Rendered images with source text
++++

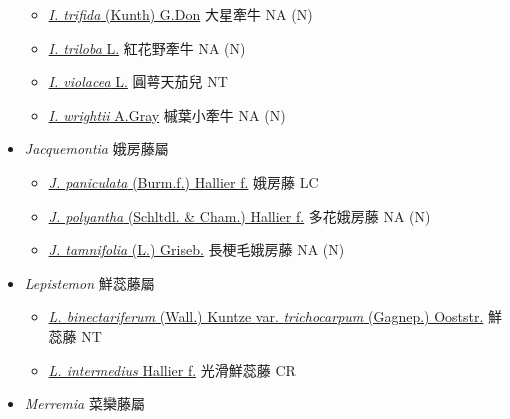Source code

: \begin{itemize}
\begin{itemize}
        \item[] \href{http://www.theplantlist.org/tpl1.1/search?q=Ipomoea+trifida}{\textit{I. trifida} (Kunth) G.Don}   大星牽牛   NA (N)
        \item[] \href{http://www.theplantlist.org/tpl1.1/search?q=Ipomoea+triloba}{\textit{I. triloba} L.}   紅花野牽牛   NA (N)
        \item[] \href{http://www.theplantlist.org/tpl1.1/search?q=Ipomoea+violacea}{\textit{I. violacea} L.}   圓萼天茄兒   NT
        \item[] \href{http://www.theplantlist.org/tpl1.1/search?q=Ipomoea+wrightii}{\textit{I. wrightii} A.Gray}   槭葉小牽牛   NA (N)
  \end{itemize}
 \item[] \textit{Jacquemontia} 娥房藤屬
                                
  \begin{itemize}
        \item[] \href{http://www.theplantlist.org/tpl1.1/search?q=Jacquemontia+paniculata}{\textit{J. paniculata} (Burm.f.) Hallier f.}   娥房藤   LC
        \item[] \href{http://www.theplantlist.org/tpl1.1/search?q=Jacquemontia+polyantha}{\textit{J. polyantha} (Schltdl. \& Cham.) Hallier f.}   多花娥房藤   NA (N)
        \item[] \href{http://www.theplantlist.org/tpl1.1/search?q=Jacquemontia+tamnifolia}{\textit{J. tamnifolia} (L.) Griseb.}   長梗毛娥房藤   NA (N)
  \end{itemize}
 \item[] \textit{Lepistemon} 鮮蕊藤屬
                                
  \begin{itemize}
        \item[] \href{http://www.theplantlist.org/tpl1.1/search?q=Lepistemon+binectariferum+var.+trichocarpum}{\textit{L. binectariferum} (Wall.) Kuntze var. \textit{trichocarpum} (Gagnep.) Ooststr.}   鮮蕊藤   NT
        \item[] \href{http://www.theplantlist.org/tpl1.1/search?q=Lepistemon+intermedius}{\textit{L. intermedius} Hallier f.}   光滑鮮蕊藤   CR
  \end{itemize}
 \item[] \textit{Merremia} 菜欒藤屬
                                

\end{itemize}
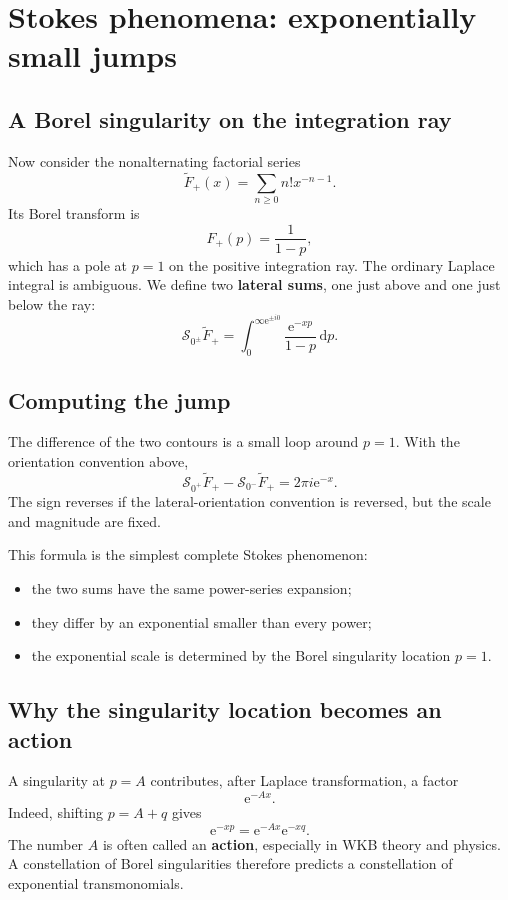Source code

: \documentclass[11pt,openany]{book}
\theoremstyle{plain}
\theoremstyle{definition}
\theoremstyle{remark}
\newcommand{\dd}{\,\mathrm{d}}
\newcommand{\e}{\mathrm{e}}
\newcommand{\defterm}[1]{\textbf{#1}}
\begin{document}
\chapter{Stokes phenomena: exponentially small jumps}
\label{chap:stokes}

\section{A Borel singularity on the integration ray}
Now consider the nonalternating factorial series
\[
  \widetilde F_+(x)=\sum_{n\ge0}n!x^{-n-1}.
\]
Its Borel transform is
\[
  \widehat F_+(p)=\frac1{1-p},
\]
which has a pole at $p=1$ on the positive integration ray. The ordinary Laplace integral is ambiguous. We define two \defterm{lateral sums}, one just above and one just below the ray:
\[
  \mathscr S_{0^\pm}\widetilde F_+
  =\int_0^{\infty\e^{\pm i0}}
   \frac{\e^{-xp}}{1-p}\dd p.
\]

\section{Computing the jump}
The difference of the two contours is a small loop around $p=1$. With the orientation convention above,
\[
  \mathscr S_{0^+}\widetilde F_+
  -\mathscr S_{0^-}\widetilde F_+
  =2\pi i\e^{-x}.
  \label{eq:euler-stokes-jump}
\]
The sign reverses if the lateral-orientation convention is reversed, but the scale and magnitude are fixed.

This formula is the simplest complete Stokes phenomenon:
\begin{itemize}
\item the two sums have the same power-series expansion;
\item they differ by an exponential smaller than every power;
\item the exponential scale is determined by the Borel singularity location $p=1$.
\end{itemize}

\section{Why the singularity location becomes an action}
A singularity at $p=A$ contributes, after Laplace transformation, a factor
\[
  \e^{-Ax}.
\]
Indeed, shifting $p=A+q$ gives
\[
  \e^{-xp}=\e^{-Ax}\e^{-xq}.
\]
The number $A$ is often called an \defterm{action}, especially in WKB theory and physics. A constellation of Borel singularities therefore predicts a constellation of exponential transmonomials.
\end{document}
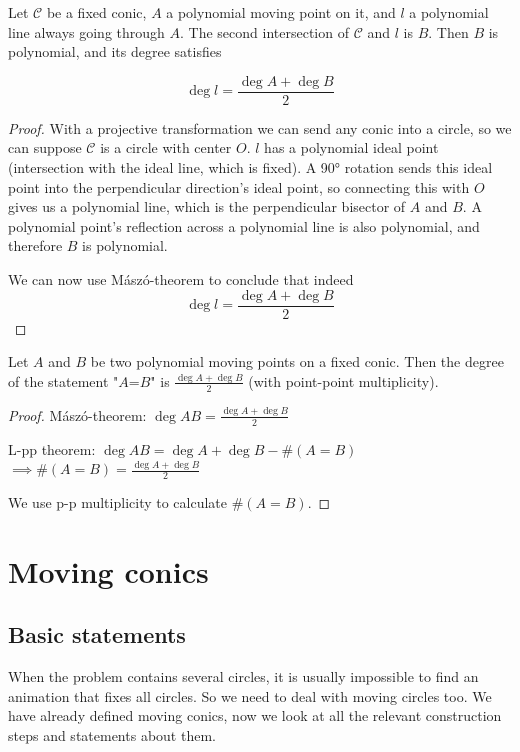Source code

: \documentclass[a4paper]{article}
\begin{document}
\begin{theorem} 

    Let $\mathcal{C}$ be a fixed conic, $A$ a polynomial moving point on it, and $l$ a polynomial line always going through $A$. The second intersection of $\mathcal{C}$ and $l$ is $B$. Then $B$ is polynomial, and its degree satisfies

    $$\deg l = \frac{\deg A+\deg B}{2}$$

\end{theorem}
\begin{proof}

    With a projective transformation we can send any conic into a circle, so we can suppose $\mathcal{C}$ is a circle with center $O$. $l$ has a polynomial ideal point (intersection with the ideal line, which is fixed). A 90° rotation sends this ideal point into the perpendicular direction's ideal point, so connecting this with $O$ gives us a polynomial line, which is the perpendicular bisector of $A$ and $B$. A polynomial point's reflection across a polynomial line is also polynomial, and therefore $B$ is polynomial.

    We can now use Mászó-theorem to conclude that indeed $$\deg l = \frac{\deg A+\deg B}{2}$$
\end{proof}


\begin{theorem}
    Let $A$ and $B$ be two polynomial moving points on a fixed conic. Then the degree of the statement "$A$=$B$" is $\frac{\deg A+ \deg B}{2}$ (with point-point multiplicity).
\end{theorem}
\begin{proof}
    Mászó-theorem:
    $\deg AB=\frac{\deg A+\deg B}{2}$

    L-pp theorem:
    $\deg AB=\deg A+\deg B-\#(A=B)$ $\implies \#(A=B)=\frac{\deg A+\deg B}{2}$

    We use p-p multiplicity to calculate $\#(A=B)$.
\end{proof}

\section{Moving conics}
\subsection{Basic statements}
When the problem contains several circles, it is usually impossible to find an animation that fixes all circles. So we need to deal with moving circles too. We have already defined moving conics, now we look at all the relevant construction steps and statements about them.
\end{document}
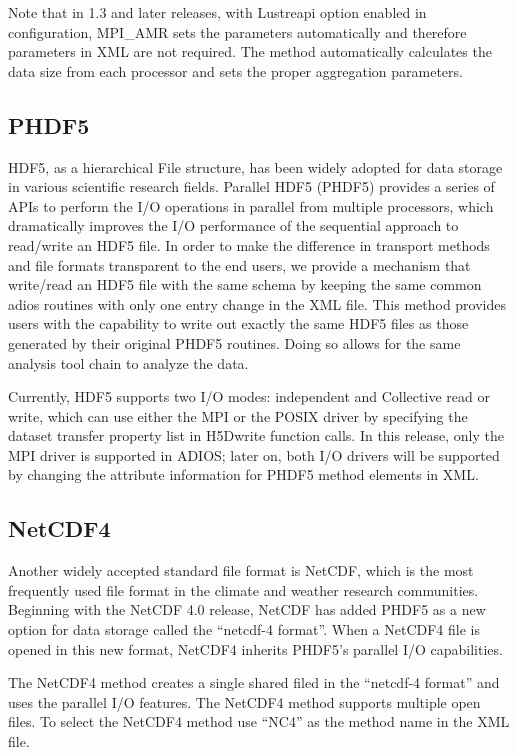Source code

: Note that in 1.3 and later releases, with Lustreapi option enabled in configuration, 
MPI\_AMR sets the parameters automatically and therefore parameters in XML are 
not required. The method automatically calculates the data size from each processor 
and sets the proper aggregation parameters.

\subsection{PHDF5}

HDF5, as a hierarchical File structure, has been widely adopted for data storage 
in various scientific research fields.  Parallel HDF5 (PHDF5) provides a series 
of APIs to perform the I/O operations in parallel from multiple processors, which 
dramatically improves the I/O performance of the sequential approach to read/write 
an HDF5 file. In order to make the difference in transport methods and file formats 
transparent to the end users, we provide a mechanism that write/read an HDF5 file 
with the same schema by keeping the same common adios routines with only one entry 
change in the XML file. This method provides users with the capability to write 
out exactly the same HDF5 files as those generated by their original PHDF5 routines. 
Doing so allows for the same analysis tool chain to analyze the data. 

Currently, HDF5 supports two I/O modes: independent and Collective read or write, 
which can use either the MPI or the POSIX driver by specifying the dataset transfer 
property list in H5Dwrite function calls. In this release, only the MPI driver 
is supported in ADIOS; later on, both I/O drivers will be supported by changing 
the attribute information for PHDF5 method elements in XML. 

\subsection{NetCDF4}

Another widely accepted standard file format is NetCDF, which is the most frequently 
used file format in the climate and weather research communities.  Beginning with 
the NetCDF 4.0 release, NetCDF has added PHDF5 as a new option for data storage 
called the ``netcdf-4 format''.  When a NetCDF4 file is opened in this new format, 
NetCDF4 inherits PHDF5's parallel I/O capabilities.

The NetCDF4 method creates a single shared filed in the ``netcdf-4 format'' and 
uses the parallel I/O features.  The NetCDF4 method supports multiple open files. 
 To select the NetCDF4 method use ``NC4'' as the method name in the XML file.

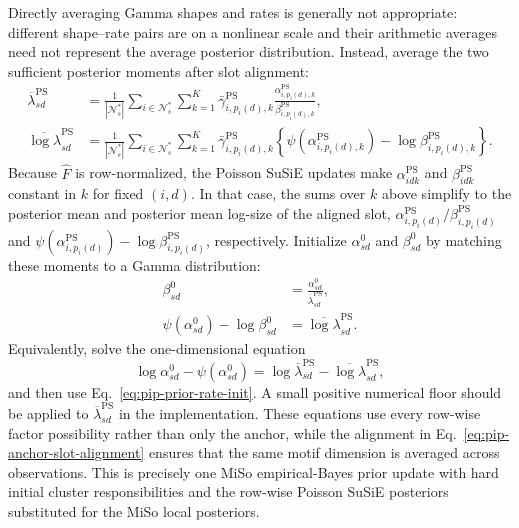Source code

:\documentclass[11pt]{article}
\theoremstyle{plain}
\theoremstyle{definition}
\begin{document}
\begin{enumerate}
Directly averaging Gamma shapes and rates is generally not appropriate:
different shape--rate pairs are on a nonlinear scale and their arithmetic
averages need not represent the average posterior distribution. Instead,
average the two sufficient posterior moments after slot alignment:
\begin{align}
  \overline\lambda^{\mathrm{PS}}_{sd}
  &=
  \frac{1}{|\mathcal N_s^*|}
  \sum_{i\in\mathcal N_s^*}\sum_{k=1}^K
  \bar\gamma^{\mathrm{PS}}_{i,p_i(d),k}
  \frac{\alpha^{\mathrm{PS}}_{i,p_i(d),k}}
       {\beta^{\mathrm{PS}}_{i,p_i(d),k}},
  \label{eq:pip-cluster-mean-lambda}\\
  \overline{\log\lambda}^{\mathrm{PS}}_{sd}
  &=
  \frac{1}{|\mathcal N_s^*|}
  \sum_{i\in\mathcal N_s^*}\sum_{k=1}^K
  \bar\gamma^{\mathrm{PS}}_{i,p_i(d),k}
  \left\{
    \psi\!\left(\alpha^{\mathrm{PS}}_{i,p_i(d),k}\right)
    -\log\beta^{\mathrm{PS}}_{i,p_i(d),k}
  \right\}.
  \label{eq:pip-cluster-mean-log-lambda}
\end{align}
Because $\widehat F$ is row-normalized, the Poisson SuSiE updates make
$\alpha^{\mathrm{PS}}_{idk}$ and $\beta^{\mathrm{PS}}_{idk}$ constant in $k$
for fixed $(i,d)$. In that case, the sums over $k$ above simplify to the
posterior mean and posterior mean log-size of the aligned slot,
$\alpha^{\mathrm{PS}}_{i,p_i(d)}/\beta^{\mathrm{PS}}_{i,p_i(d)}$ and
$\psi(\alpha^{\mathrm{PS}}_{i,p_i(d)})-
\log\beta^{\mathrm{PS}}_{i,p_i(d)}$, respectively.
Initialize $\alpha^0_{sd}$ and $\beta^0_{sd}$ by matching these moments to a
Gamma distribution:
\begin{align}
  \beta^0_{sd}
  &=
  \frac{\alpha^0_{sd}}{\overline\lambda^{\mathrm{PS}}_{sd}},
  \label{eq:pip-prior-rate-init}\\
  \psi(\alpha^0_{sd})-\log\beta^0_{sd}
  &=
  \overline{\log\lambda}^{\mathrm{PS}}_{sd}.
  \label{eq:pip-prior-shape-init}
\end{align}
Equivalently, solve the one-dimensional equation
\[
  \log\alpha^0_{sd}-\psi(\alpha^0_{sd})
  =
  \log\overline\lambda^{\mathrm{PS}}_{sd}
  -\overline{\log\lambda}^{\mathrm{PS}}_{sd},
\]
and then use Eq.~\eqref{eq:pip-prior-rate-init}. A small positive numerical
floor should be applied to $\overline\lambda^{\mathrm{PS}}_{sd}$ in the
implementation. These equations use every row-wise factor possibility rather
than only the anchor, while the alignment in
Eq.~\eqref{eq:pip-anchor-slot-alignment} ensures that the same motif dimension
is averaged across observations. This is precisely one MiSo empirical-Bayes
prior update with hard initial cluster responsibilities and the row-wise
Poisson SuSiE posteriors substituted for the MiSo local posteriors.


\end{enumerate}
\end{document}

++++

Work item. The required output is the stretch of entries above from the line containing "of APIs to perform" through the line containing "NetCDF4 inherits PHDF5's", reproduced exactly.

Written response.
of APIs to perform the I/O operations in parallel from multiple processors, which 
dramatically improves the I/O performance of the sequential approach to read/write 
an HDF5 file. In order to make the difference in transport methods and file formats 
transparent to the end users, we provide a mechanism that write/read an HDF5 file 
with the same schema by keeping the same common adios routines with only one entry 
change in the XML file. This method provides users with the capability to write 
out exactly the same HDF5 files as those generated by their original PHDF5 routines. 
Doing so allows for the same analysis tool chain to analyze the data. 

Currently, HDF5 supports two I/O modes: independent and Collective read or write, 
which can use either the MPI or the POSIX driver by specifying the dataset transfer 
property list in H5Dwrite function calls. In this release, only the MPI driver 
is supported in ADIOS; later on, both I/O drivers will be supported by changing 
the attribute information for PHDF5 method elements in XML. 

\subsection{NetCDF4}

Another widely accepted standard file format is NetCDF, which is the most frequently 
used file format in the climate and weather research communities.  Beginning with 
the NetCDF 4.0 release, NetCDF has added PHDF5 as a new option for data storage 
called the ``netcdf-4 format''.  When a NetCDF4 file is opened in this new format, 
NetCDF4 inherits PHDF5's parallel I/O capabilities.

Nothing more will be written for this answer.